[Data to process — start]

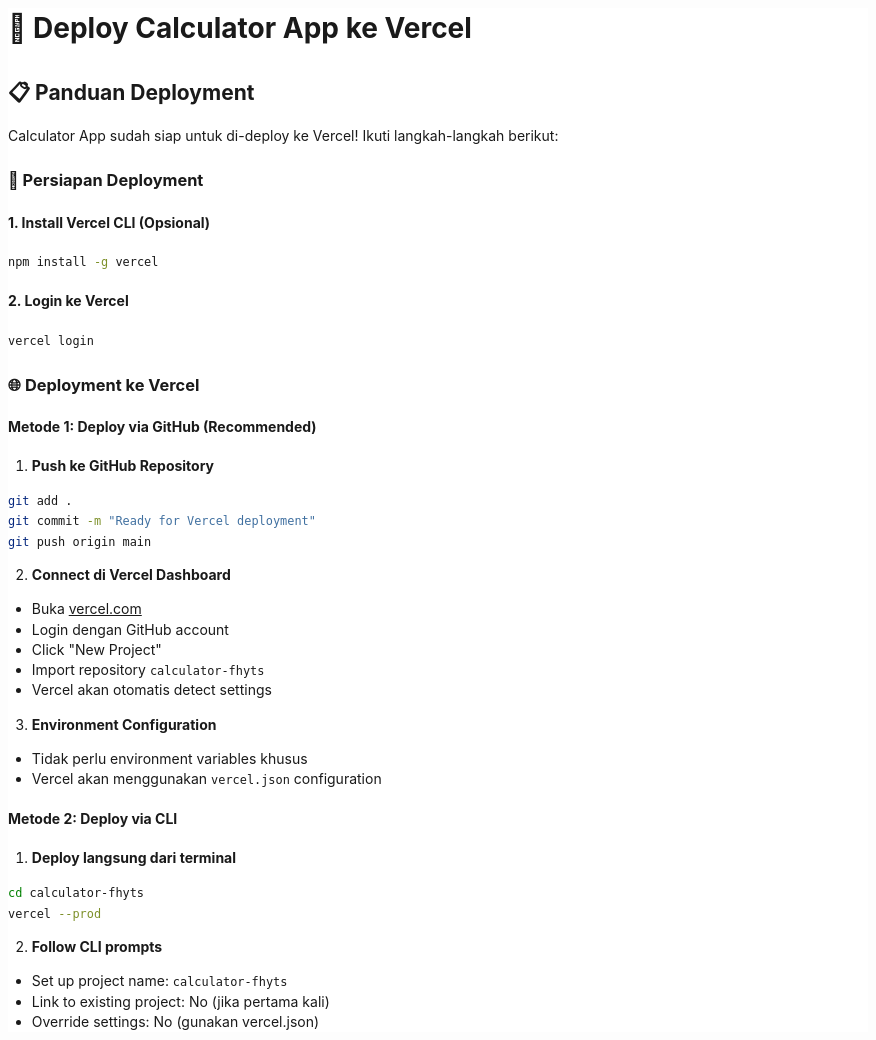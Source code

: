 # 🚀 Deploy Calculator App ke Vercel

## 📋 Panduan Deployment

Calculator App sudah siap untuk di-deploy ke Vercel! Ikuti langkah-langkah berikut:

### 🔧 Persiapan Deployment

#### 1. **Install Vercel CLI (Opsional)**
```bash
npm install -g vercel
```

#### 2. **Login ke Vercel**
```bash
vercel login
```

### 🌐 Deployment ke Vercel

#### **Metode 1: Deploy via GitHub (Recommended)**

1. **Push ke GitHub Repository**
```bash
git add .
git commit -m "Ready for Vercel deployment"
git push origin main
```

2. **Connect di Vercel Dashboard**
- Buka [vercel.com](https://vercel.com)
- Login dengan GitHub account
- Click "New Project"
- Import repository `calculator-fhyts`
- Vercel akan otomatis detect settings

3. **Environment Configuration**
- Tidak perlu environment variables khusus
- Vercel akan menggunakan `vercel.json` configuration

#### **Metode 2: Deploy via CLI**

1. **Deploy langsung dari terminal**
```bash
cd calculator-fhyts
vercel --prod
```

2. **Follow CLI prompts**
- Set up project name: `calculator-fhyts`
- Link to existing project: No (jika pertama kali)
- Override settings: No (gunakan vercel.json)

[Data to process — finish]

What you have to do
Without any of the pictures, set the entries down again exactly as written.

Problem solution
Source code

: # 🚀 Deploy Calculator App ke Vercel

## 📋 Panduan Deployment

Calculator App sudah siap untuk di-deploy ke Vercel! Ikuti langkah-langkah berikut:

### 🔧 Persiapan Deployment

#### 1. **Install Vercel CLI (Opsional)**
```bash
npm install -g vercel
```

#### 2. **Login ke Vercel**
```bash
vercel login
```

### 🌐 Deployment ke Vercel

#### **Metode 1: Deploy via GitHub (Recommended)**

1. **Push ke GitHub Repository**
```bash
git add .
git commit -m "Ready for Vercel deployment"
git push origin main
```

2. **Connect di Vercel Dashboard**
- Buka [vercel.com](https://vercel.com)
- Login dengan GitHub account
- Click "New Project"
- Import repository `calculator-fhyts`
- Vercel akan otomatis detect settings

3. **Environment Configuration**
- Tidak perlu environment variables khusus
- Vercel akan menggunakan `vercel.json` configuration

#### **Metode 2: Deploy via CLI**

1. **Deploy langsung dari terminal**
```bash
cd calculator-fhyts
vercel --prod
```

2. **Follow CLI prompts**
- Set up project name: `calculator-fhyts`
- Link to existing project: No (jika pertama kali)
- Override settings: No (gunakan vercel.json)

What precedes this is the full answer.